Members of the Policy Scrutiny Committee and officers from the council leading the meeting at Alive Church

Members of the Policy Scrutiny Committee and officers from the council leading the meeting at Alive Church


At a special meeting on 12 November, the Policy Scrutiny Committee invited associations and individuals to voice their opinion on the proposed introduction of stronger regulatory powers for the city council to control the number of shared houses, called HMOs [Houses of Multiple Occupancy].

Rob Lewis spoke on behold of the West End Residents Association (WERA). He said the association held the view that the only way of halting the annexation of residential communities are the introduction of Article 4 Direction. He continued:

“It is huge resentment in the West End about the way our area has been allowed to deteriorate without no effective planning policy to cope with ever increasing student numbers.”

Rob Lewis received support from Karen Lee, the local councillor for Carholme Ward who said that introducing Article 4 would mean that where there is too much shared housing, landlords would have to put it somewhere else.

Cllr Donald Nannestad for Castle Ward said people living in his area had mostly good experiences from the students living among them, who mostly study at Bishop Grosseteste.

Both Brian Alcorn, president of the University of Lincoln Students Union, and Chris Robertson, president of Bishop Grosseteste University Students Union opposed the introduction of Article 4.

Brian Alcorn said: “Despite many students actively taking part in their local community we are still used as scapegoats. We are one shared community, both long term residents and students, and we students feel very strongly about that.”

Chris Robertson said: “The vast majority of students respect their local community. There is no quick fix to noise, littering and other anti-social behavior, if such an immediate fix is invented, the person behind it should get the Nobel Prize”.

Representing the University of Lincoln was John Plumridge, who said that most concerns and complaints had been about noise, poor behaviour, litter and condition of houses. He went on arguing that experiences from other cities showed that implementing Article 4 did not solve such issues.

Rob Mitchell, from the Federation of Small Businesses, received applause from spectators several times as he attacked the student bodies and the universities for not being responsible enough towards their local community.

He said: “Lincoln is a tourist city, but in the West End eight B&Bs have closed due to all the noise. There is simply no balance of housing in that part of the city.

“Why did the council let this happen?” he asked.

The students did receive some support from a resident, Vince Williams of Monks Road, who said it was unfair to accuse the students of being the cause of all the city’s problems. He said:

“There is a perception that HMOs are the cause of all noise, litter and anti-social behaviour. That is simply not true.
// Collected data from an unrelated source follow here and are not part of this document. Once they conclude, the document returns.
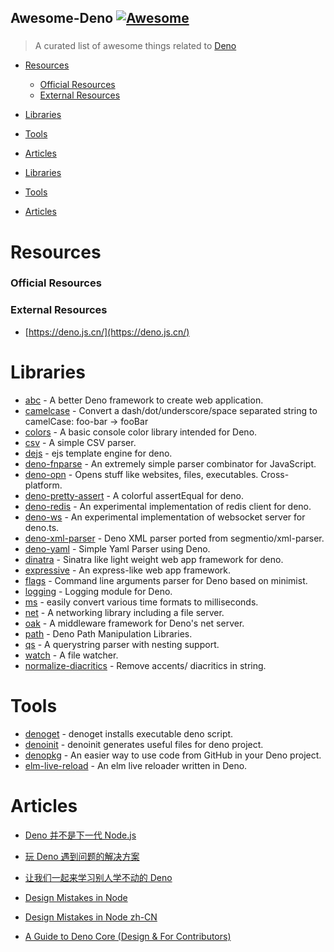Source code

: ## Awesome-Deno [![Awesome](https://cdn.rawgit.com/sindresorhus/awesome/d7305f38d29fed78fa85652e3a63e154dd8e8829/media/badge.svg)](https://github.com/sindresorhus/awesome)

### 

> A curated list of awesome things related to [Deno](https://github.com/denoland/deno)

- [Resources](#resources)
    - [Official Resources](#official-resources)
    - [External Resources](#external-resources)
- [Libraries](#libraries)
- [Tools](#tools)
- [Articles](#articles)

- [Libraries](#libraries)

- [Tools](#tools)

- [Articles](#Articles)

# Resources


### Official Resources

### External Resources
- [https://deno.js.cn/](https://deno.js.cn/)

# Libraries

- [abc](https://github.com/zhmushan/abc) - A better Deno framework to create web application.
- [camelcase](https://github.com/denolib/camelcase) - Convert a dash/dot/underscore/space separated string to camelCase: foo-bar → fooBar
- [colors](https://github.com/denoland/deno_std/tree/master/colors) - A basic console color library intended for Deno.
- [csv](https://github.com/hashrock/deno-fnparse/blob/master/parsers/csv.ts) - A simple CSV parser.
- [dejs](https://github.com/syumai/dejs) - ejs template engine for deno.
- [deno-fnparse](https://github.com/hashrock/deno-fnparse) - An extremely simple parser combinator for JavaScript.
- [deno-opn](https://github.com/hashrock/deno-opn) - Opens stuff like websites, files, executables. Cross-platform.
- [deno-pretty-assert](https://github.com/bokuweb/deno-pretty-assert) - A colorful assertEqual for deno.
- [deno-redis](https://github.com/keroxp/deno-redis) - An experimental implementation of redis client for deno.
- [deno-ws](https://github.com/keroxp/deno-ws) - An experimental implementation of websocket server for deno.ts.
- [deno-xml-parser](https://github.com/nekobato/deno-xml-parser) - Deno XML parser ported from segmentio/xml-parser.
- [deno-yaml](https://github.com/muhibbudins/deno-yaml) - Simple Yaml Parser using Deno.
- [dinatra](https://github.com/syumai/dinatra) - Sinatra like light weight web app framework for deno.
- [expressive](https://github.com/jinjor/deno-playground/tree/master/expressive) - An express-like web app framework.
- [flags](https://github.com/denoland/deno_std/tree/master/flags) - Command line arguments parser for Deno based on minimist.
- [logging](https://github.com/denoland/deno_std/tree/master/logging) - Logging module for Deno.
- [ms](https://github.com/denolib/ms) - easily convert various time formats to milliseconds.
- [net](https://github.com/denoland/deno_std/tree/master/net) - A networking library including a file server.
- [oak](https://github.com/kitsonk/oak) - A middleware framework for Deno's net server.
- [path](https://github.com/denoland/deno_std/tree/master/path) - Deno Path Manipulation Libraries.
- [qs](https://github.com/denolib/qs) - A querystring parser with nesting support.
- [watch](https://github.com/jinjor/deno-playground/tree/master/watch) - A file watcher.
- [normalize-diacritics](https://github.com/motss/normalize-diacritics/tree/deno) - Remove accents/ diacritics in string.

# Tools

- [denoget](https://github.com/syumai/deno-libs/tree/master/denoget) - denoget installs executable deno script.
- [denoinit](https://github.com/syumai/deno-libs/tree/master/denoinit) - denoinit generates useful files for deno project.
- [denopkg](https://github.com/denopkg/denopkg.com) - An easier way to use code from GitHub in your Deno project. 
- [elm-live-reload](https://github.com/jinjor/deno-playground/tree/master/elm-live-reload) - An elm live reloader written in Deno.


# Articles

- [Deno 并不是下一代 Node.js](https://juejin.im/post/5b14a390e51d4506c1300bbc)

- [玩 Deno 遇到问题的解决方案](https://juejin.im/post/5b1245b3f265da6e4c6cf249)

- [让我们一起来学习别人学不动的 Deno](https://segmentfault.com/a/1190000015151287)

- [Design Mistakes in Node](http://tinyclouds.org/jsconf2018.pdf)

- [Design Mistakes in Node zh-CN](https://zhuanlan.zhihu.com/p/37637923)

- [A Guide to Deno Core (Design & For Contributors)](https://denolib.gitbook.io/guide)
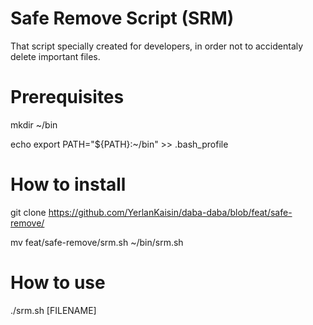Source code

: # Safe Remove Script (SRM)
That script specially created for developers, in order not to accidentaly delete important files.

# Prerequisites

mkdir ~/bin

echo export PATH="${PATH}:~/bin" >> .bash_profile

# How to install

git clone https://github.com/YerlanKaisin/daba-daba/blob/feat/safe-remove/

mv feat/safe-remove/srm.sh ~/bin/srm.sh

# How to use

./srm.sh [FILENAME]
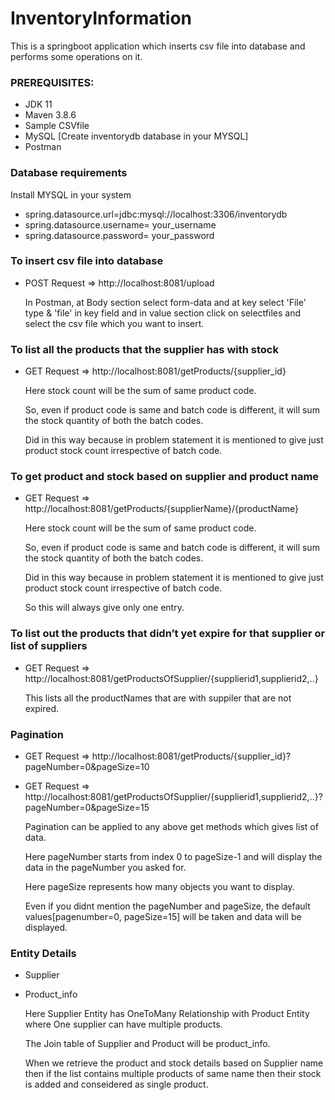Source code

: # InventoryInformation
This is a springboot application which inserts csv file into database and performs some operations on it.

### PREREQUISITES:
 * JDK 11
 * Maven 3.8.6
 * Sample CSVfile
 * MySQL [Create inventorydb database in your MYSQL]
 * Postman
 
 ### Database requirements
 Install MYSQL in your system
* spring.datasource.url=jdbc:mysql://localhost:3306/inventorydb
* spring.datasource.username= your_username
* spring.datasource.password= your_password

### To insert csv file into database
* POST Request => http://localhost:8081/upload

  In Postman, at Body section select form-data and at key select 'File' type & 'file' in key field and in value section click on selectfiles and select the csv file which you want to insert.

### To list all the products that the supplier has with stock
* GET Request => http://localhost:8081/getProducts/{supplier_id}

  Here stock count will be the sum of same product code.

  So, even if product code is same and batch code is different, it will sum the stock quantity of both the batch codes.

  Did in this way because in problem statement it is mentioned to give just product stock count irrespective of batch code.

### To get product and stock based on supplier and product name 
 * GET Request => http://localhost:8081/getProducts/{supplierName}/{productName}
 
   Here stock count will be the sum of same product code.
   
   So, even if product code is same and batch code is different, it will sum the stock quantity of both the batch codes.
   
   Did in this way because in problem statement it is mentioned to give just product stock count irrespective of batch code.
   
   So this will always give only one entry.
 
### To list out the products that didn’t yet expire for that supplier or list of suppliers
* GET Request => http://localhost:8081/getProductsOfSupplier/{supplierid1,supplierid2,..}
   
   This lists all the productNames that are with suppiler that are not expired.
### Pagination
* GET Request => http://localhost:8081/getProducts/{supplier_id}?pageNumber=0&pageSize=10
* GET Request => http://localhost:8081/getProductsOfSupplier/{supplierid1,supplierid2,..}?pageNumber=0&pageSize=15

  Pagination can be applied to any above get methods which gives list of data.

  Here pageNumber starts from index 0 to pageSize-1 and will display the data in the pageNumber you asked for.

  Here pageSize represents how many objects you want to display.

  Even if you didnt mention the pageNumber and pageSize, the default values[pagenumber=0, pageSize=15] will be taken and data will be displayed.

### Entity Details
* Supplier
* Product_info

  Here Supplier Entity has OneToMany Relationship with Product Entity where One supplier can have multiple products.

  The Join table of Supplier and Product will be product_info.

  When we retrieve the product and stock details based on Supplier name then if the list contains multiple products of same name then their stock is added and conseidered as single product.
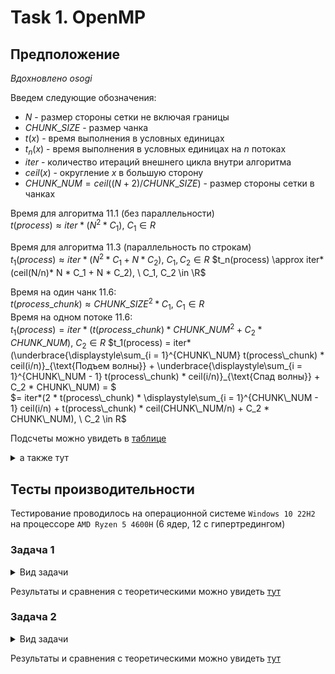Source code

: # Task 1. OpenMP

## Предположение

*Вдохновлено osogi*

Введем следующие обозначения:

- $`N`$ - размер стороны сетки не включая границы
- $`CHUNK\_SIZE`$ - размер чанка
- $`t(x)`$ - время выполнения в условных единицах
- $`t_n(x)`$ - время выполнения в условных единицах на $`n`$ потоках
- $`iter`$ - количество итераций внешнего цикла внутри алгоритма
- $`ceil(x)`$ - округление $`x`$ в большую сторону
- $`CHUNK\_NUM = ceil((N+2) / CHUNK\_SIZE)`$ - размер стороны сетки в чанках

Время для алгоритма 11.1 (без параллельности)  
$`t(process) \approx iter*(N^2 * C_1), \ C_1 \in R`$

Время для алгоритма 11.3 (параллельность по строкам)  
$`t_1(process) \approx iter*(N^2 * C_1 + N * C_2), \ C_1, C_2 \in R`$
$`t_n(process) \approx iter*(ceil(N/n)* N * C_1 + N * C_2), \ C_1, C_2 \in \R`$

Время на один чанк 11.6:  
$`t(process\_chunk) \approx CHUNK\_SIZE^2 * C_1, \ C_1 \in R`$  
Время на одном потоке 11.6:  
$`t_1(process) = iter*(t(process\_chunk)*CHUNK\_NUM^2 + C_2 * CHUNK\_NUM), \ C_2 \in R`$
$`t_1(process) = iter*(\underbrace{\displaystyle\sum_{i = 1}^{CHUNK\_NUM}
t(process\_chunk) * ceil(i/n)}_{\text{Подъем волны}} +
\underbrace{\displaystyle\sum_{i = 1}^{CHUNK\_NUM - 1} t(process\_chunk) * 
ceil(i/n)}_{\text{Спад волны}} + C_2 * CHUNK\_NUM) = `$  
$`= iter*(2 * t(process\_chunk) * \displaystyle\sum_{i = 1}^{CHUNK\_NUM - 1} ceil(i/n) +
t(process\_chunk) * ceil(CHUNK\_NUM/n) + C_2 * CHUNK\_NUM), \ C_2 \in R`$

Подсчеты можно увидеть
в [таблице](https://docs.google.com/spreadsheets/d/1jxdAneSE_nq_82XzDoQFgnv49XIwvKHlEUJbJJ0U0bY/edit?usp=sharing)

<details>
<summary>а также тут</summary>

Для $`N = 98`$, $`CHUNK\_SIZE = 20`$

| Алгоритм | Количество потоков | условное время на итерацию | предположительный прирост производительности |
|----------|--------------------|----------------------------|----------------------------------------------|
| 11.1	    | 1                  | 9604                       | 1                                            |
| 11.3	    | 1	                 | 9702	                      | 0.9898989899                                 |
| 11.3	    | 2	                 | 4900	                      | 1.96                                         |
| 11.3	    | 6	                 | 1764	                      | 5.444444444                                  |
| 11.3	    | 12                 | 980                        | 9.8                                          |
| 11.6	    | 1	                 | 10005                      | 0.95992004                                   |
| 11.6	    | 2	                 | 6005	                      | 1.599333888                                  |
| 11.6	    | 6	                 | 3605	                      | 2.66407767                                   |
| 11.6	    | 12                 | 3605                       | 2.66407767                                   |

Для $`N = 498`$, $`CHUNK\_SIZE = 50`$

| Алгоритм | Количество потоков | условное время на итерацию | предположительный прирост производительности |
|----------|--------------------|----------------------------|----------------------------------------------|
| 11.1     | 1                  | 248004                     | 1                                            |
| 11.3     | 1                  | 248502                     | 0.997995992                                  |
| 11.3     | 2                  | 124500                     | 1.992                                        |
| 11.3     | 6                  | 41832                      | 5.928571429                                  |
| 11.3     | 12                 | 21414                      | 11.58139535                                  |
| 11.6     | 1                  | 250010                     | 0.9919763209                                 |
| 11.6     | 2                  | 137510                     | 1.803534288                                  |
| 11.6     | 6                  | 65010                      | 3.814859252                                  |
| 11.6     | 12                 | 47510                      | 5.220037887                                  |

Для $`N = 498`$, $`CHUNK\_SIZE = 50`$

| Алгоритм | Количество потоков | условное время на итерацию | предположительный прирост производительности |
|----------|--------------------|----------------------------|----------------------------------------------|
| 11.1     | 1                  | 248004                     | 1                                            |
| 11.3     | 1                  | 248502                     | 0.997995992                                  |
| 11.3     | 2                  | 124500                     | 1.992                                        |
| 11.3     | 6                  | 41832                      | 5.928571429                                  |
| 11.3     | 12                 | 21414                      | 11.58139535                                  |
| 11.6     | 1                  | 250010                     | 0.9919763209                                 |
| 11.6     | 2                  | 137510                     | 1.803534288                                  |
| 11.6     | 6                  | 65010                      | 3.814859252                                  |
| 11.6     | 12                 | 47510                      | 5.220037887                                  |

Для $`N = 498`$, $`CHUNK\_SIZE = 100`$

| Алгоритм | Количество потоков | условное время на итерацию | предположительный прирост производительности |
|----------|--------------------|----------------------------|----------------------------------------------|
| 11.1     | 1                  | 248004                     | 1                                            |
| 11.3     | 1                  | 248502                     | 0.997995992                                  |
| 11.3     | 2                  | 124500                     | 1.992                                        |
| 11.3     | 6                  | 41832                      | 5.928571429                                  |
| 11.3     | 12                 | 21414                      | 11.58139535                                  |
| 11.6     | 1                  | 250005                     | 0.9919961601                                 |
| 11.6     | 2                  | 150005                     | 1.65330489                                   |
| 11.6     | 6                  | 90005                      | 2.75544692                                   |
| 11.6     | 12                 | 90005                      | 2.75544692                                   |

Для $`N = 3998`$, $`CHUNK\_SIZE = 100`$

| Алгоритм | Количество потоков | условное время на итерацию | предположительный прирост производительности |
|----------|--------------------|----------------------------|----------------------------------------------|
| 11.1     | 1                  | 15984004                   | 1                                            |
| 11.3     | 1                  | 15988002                   | 0.9997499375                                 |
| 11.3     | 2                  | 7996000                    | 1.999                                        |
| 11.3     | 6                  | 2670664                    | 5.98502994                                   |
| 11.3     | 12                 | 1339330                    | 11.93432836                                  |
| 11.6     | 1                  | 16000040	                  | 0.9989977525                                 |
| 11.6     | 2                  | 8200040                    | 1.949259272                                  |
| 11.6     | 6                  | 3010040                    | 5.310229764                                  |
| 11.6     | 12                 | 1720040                    | 9.29280947                                   |

</details>

## Тесты производительности

Тестирование проводилось на операционной системе `Windows 10 22H2` на процессоре `AMD Ryzen 5 4600H` (6 ядер, 12 с
гипертредингом)

### Задача 1
<details>
<summary>Вид задачи</summary>
Задача:

![Задача 1](tasks/task_1/func.png)

Результат при n=100:

![Результат при n=100](tasks/task_1/u_graph.png)
</details>

Результаты и сравнения с теоретическими можно увидеть [тут](https://docs.google.com/spreadsheets/d/1jxdAneSE_nq_82XzDoQFgnv49XIwvKHlEUJbJJ0U0bY/edit?usp=sharing#gid=676081853) 

### Задача 2
<details>
<summary>Вид задачи</summary>
Задача:

![Задача 2](tasks/task_2/func.png)

Результат при n=100:

![Результат при n=100](tasks/task_2/u_graph.png)
</details>

Результаты и сравнения с теоретическими можно увидеть [тут](https://docs.google.com/spreadsheets/d/1jxdAneSE_nq_82XzDoQFgnv49XIwvKHlEUJbJJ0U0bY/edit?usp=sharing#gid=1264000672)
Everyone who lives here have the right to be treated as a resident.

Maria Lyon, a resident of West Parade, told the meeting her 78-year-old mother, who lives on Newport, has been “bombarded by investors and estate agents knocking on her door, asking her to sell her house,” because the building is ideal for conversion into a HMO. She said:

“Our two large universities are frankly outgrowing the rest of the city, both literally and figurally.”

The Policy Scrutiny Committee will make a recommendation to the City Council executive who will make a decision in December.